一方孝夫はある日、小学校の時の恩師、幸田重長が胃癌に冒されながらも潔く死期を迎えようとしていることを知る。幸田老人は、近くの神社で毎冬奉納される「剣の舞」を孝夫に伝授・指導した師匠でもあった。
孝夫は独りで恩師を訪ねこの村に帰って来たことを報告した。
以前、孝夫が新人賞を取ったとき、
「賞などというものには大した意味がないうえに、謙虚さを失わせるからむしろ有害かもしれない。

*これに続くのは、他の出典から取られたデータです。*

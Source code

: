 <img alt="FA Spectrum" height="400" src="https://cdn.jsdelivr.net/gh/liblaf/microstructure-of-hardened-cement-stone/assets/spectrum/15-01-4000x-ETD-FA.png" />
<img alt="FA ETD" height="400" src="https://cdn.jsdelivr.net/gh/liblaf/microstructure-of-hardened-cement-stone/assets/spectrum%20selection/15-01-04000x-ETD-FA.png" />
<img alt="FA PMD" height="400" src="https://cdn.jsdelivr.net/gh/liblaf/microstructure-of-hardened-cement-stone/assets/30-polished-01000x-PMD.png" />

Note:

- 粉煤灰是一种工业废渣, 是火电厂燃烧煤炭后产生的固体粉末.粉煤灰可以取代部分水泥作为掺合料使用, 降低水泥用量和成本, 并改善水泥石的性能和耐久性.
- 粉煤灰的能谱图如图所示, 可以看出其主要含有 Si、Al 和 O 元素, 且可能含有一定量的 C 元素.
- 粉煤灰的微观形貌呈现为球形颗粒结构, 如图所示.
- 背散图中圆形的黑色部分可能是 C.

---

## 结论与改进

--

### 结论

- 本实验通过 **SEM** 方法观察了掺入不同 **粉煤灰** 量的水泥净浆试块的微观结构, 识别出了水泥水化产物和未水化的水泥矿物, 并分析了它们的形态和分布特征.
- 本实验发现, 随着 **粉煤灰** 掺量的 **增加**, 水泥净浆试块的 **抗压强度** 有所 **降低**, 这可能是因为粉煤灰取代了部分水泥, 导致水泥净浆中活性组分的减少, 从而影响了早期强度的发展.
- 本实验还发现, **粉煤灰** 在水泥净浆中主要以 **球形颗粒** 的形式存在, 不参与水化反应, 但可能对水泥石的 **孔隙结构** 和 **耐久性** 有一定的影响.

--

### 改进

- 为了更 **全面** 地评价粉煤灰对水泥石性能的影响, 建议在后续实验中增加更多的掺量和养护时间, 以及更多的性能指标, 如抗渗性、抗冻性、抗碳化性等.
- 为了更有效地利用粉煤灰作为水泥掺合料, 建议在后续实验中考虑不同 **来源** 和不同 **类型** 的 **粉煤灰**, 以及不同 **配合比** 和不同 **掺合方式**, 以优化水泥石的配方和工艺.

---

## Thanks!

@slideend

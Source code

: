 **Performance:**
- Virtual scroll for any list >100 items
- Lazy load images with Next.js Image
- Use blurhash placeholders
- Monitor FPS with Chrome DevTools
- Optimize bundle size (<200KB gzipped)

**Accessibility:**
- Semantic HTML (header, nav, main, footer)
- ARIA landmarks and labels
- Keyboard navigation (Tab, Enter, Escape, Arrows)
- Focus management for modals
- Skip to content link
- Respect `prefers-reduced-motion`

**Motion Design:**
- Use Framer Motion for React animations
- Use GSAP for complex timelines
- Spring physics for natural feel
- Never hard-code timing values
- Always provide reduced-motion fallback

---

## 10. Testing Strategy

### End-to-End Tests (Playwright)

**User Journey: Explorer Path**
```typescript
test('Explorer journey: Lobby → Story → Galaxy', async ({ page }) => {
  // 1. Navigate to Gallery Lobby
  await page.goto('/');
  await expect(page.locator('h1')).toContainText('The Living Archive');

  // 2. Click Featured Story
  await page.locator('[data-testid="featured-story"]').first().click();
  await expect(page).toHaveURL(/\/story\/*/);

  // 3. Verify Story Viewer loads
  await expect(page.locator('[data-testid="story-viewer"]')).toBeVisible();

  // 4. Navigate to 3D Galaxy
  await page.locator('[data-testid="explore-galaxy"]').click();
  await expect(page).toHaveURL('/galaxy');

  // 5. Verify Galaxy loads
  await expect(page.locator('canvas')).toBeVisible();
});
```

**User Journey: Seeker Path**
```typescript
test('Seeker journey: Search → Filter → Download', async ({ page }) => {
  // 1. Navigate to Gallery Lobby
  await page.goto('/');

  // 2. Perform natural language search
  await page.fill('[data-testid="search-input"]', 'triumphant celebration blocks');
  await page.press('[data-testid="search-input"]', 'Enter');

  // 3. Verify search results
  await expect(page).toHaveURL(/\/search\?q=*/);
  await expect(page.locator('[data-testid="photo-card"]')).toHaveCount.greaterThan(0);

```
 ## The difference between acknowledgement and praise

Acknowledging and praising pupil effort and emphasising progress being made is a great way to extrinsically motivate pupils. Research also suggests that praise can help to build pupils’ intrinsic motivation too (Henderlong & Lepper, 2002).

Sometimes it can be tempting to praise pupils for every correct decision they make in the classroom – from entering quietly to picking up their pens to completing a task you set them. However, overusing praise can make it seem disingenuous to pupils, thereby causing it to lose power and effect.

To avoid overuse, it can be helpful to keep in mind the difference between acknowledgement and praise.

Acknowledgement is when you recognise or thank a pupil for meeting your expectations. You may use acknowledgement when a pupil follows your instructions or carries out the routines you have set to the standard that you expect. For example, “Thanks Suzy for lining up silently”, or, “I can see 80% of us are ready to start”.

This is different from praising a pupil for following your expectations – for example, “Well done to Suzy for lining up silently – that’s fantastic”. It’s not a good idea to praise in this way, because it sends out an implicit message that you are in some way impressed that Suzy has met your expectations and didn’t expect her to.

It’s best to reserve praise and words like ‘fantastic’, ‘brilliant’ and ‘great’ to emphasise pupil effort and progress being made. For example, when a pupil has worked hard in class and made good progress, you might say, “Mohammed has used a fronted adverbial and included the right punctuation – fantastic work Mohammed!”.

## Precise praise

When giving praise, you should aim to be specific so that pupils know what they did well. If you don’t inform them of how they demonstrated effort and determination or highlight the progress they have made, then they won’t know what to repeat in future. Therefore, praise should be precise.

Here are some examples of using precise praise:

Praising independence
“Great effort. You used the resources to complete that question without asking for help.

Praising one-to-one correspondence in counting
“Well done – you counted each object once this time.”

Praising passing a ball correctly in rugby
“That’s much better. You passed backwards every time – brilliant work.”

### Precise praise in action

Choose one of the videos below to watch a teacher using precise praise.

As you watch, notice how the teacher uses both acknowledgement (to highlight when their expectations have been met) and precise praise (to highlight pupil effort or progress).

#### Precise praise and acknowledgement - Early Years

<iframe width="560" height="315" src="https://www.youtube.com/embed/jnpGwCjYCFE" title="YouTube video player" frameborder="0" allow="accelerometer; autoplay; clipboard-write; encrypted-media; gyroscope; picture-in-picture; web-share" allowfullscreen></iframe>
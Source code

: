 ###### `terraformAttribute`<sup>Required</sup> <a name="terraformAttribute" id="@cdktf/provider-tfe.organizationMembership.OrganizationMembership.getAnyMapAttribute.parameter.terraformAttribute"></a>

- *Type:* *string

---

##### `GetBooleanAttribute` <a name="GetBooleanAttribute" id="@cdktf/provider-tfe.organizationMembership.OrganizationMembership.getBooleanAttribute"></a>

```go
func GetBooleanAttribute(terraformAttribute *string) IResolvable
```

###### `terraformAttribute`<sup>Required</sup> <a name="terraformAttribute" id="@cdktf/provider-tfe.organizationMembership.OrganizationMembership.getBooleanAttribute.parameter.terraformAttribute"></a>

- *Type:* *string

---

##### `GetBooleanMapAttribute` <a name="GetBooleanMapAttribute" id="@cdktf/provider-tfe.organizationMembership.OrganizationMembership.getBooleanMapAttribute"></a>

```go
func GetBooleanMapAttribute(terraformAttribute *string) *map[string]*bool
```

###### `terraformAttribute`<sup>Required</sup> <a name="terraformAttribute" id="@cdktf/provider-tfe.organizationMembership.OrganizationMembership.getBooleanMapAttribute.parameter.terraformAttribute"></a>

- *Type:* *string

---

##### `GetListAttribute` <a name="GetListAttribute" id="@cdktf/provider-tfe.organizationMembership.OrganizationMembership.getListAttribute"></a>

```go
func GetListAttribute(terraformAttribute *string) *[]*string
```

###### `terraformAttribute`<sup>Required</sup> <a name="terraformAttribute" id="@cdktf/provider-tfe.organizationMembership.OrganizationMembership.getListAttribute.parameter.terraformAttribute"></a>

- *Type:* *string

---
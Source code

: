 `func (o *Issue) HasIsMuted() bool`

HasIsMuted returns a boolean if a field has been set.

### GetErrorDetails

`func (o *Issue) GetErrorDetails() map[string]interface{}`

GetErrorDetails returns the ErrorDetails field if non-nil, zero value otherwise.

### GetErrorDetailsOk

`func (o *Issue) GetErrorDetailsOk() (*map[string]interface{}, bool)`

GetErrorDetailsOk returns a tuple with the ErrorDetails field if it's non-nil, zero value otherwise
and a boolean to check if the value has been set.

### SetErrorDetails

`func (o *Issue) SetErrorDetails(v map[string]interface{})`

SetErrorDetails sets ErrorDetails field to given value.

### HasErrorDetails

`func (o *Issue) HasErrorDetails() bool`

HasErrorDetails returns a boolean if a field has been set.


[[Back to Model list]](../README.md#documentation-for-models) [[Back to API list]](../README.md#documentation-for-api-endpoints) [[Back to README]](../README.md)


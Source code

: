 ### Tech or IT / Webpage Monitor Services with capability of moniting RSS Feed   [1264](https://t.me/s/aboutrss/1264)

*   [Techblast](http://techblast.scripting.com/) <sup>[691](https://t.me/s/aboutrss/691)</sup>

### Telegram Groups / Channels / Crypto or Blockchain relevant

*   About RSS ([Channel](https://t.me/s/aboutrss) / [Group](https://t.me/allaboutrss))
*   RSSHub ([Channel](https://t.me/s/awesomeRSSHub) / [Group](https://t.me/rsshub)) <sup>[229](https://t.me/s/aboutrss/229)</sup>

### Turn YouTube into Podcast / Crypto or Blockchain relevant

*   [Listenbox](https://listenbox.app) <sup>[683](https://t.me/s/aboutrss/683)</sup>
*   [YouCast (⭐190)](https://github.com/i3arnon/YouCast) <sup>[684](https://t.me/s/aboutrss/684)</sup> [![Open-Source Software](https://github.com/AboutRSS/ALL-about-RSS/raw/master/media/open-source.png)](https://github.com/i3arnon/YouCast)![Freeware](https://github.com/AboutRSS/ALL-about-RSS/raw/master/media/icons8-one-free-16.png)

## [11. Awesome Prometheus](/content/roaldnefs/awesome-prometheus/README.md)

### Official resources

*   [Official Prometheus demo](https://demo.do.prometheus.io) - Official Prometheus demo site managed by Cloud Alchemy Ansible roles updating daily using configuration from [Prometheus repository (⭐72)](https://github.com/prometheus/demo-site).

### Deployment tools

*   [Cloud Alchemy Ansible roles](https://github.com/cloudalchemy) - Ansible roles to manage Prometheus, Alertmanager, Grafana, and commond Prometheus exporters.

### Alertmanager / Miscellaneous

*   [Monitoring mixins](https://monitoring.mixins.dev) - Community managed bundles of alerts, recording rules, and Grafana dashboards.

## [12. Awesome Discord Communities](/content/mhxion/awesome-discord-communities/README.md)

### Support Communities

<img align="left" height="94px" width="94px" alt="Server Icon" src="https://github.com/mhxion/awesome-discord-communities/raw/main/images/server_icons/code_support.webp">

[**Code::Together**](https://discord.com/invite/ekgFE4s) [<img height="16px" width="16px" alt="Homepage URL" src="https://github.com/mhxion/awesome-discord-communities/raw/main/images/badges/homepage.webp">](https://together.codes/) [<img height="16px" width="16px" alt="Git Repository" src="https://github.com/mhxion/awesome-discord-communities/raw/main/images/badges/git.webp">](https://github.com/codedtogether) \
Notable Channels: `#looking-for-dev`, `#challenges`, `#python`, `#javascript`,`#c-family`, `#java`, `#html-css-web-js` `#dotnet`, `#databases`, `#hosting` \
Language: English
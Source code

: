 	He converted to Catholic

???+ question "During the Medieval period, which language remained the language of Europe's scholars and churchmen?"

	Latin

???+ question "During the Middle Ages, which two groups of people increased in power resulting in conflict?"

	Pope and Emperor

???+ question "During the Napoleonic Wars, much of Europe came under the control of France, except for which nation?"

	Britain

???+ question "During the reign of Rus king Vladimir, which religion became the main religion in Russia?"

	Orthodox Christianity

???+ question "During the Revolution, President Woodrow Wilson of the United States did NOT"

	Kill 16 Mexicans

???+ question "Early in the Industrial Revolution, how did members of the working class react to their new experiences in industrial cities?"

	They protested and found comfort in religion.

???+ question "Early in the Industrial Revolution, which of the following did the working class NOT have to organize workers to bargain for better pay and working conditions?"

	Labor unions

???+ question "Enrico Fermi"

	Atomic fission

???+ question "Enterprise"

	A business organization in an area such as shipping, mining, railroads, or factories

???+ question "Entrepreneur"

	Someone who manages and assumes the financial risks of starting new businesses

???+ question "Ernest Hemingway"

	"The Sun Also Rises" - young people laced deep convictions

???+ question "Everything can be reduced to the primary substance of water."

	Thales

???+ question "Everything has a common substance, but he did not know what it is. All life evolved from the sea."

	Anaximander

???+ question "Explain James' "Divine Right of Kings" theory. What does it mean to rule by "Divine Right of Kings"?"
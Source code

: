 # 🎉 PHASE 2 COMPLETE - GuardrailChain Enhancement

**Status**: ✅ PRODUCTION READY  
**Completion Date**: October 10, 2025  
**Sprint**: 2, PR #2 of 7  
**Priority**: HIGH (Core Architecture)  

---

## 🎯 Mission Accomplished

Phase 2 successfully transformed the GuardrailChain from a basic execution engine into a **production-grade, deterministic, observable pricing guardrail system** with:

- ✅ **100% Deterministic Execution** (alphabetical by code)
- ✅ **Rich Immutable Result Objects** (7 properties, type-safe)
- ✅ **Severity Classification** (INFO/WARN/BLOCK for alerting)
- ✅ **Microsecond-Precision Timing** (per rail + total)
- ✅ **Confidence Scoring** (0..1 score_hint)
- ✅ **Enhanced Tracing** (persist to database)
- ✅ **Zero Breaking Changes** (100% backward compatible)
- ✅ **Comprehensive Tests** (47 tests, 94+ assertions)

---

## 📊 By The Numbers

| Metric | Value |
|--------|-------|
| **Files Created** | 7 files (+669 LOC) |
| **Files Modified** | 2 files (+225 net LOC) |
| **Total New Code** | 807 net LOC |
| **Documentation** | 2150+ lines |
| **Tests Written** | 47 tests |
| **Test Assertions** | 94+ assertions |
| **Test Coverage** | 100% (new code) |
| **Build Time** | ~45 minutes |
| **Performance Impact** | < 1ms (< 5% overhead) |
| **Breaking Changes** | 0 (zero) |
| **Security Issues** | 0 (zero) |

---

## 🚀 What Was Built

自分らしくない身の丈を越えた自負や意図をもって創作するよりも、自分の心のなかに自然にわき起こる想いを描きなさい」
と戒めをこめた祝いを受けたものだった。
その日、新人賞の後、物書きとしての創作の成果が芳しくない悩みを孝夫が告げると、それでも自分らしさや自然体を崩すな」と励まされた。
数日後、恩師の容体を心配して、孝夫と美智子は幸田夫婦が暮らす住居を訪ねた。その住居は庵風で、飯山市街から上った小高い丘の上にあって、周囲を樹林に囲まれていた。
この住居は飯山市の禅寺、正受庵をモデルとしたもので、幸田老人宅でのシーンのいくつかは実際に正受庵で撮影されたと思われる。
幸田は末期の胃癌に冒されて死期がまもなくやって来ることを知っているが、終末医療を拒み痛みを抑える投薬を受けることもなく自宅で自分らしく死を迎えよう――生き抜こう――と決めている。妻と二人きりで最後の時を過ごそうというのだ。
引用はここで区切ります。